> _Task inputs_

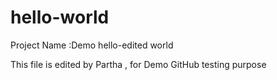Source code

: # hello-world
Project Name :Demo hello-edited world

This file is edited by Partha , for Demo GitHub testing purpose
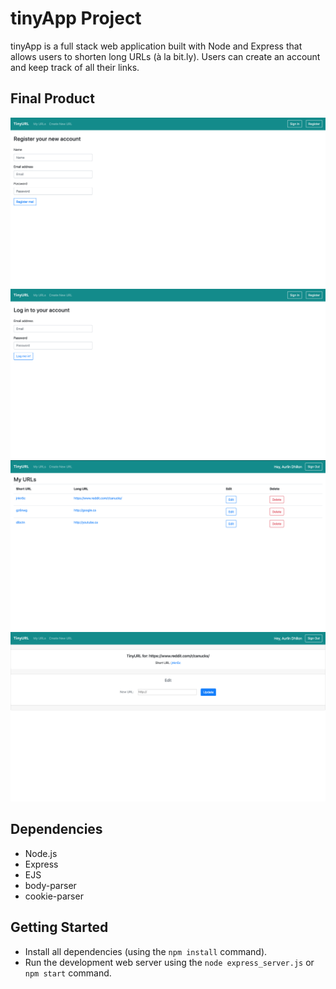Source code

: # tinyApp Project

tinyApp is a full stack web application built with Node and Express that allows users to shorten long URLs (à la bit.ly). Users can create an account and keep track of all their links.

## Final Product

!["Register"](docs/register.png)
!["login"](docs/login.png)
!["main page"](docs/urlMain.png)
!["edit page"](docs/edit.png)


## Dependencies

- Node.js
- Express
- EJS
- body-parser
- cookie-parser

## Getting Started

- Install all dependencies (using the `npm install` command).
- Run the development web server using the `node express_server.js` or `npm start` command.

> _Instructions for the task_
Pictures are to be left out; please print the rest of the records above word for word.

> _Reply_
Source code

: # hello-world
Project Name :Demo hello-edited world

This file is edited by Partha , for Demo GitHub testing purpose
Source code

: # tinyApp Project

tinyApp is a full stack web application built with Node and Express that allows users to shorten long URLs (à la bit.ly). Users can create an account and keep track of all their links.

## Final Product

!["Register"](docs/register.png)
!["login"](docs/login.png)
!["main page"](docs/urlMain.png)
!["edit page"](docs/edit.png)


## Dependencies

- Node.js
- Express
- EJS
- body-parser
- cookie-parser

## Getting Started

- Install all dependencies (using the `npm install` command).
- Run the development web server using the `node express_server.js` or `npm start` command.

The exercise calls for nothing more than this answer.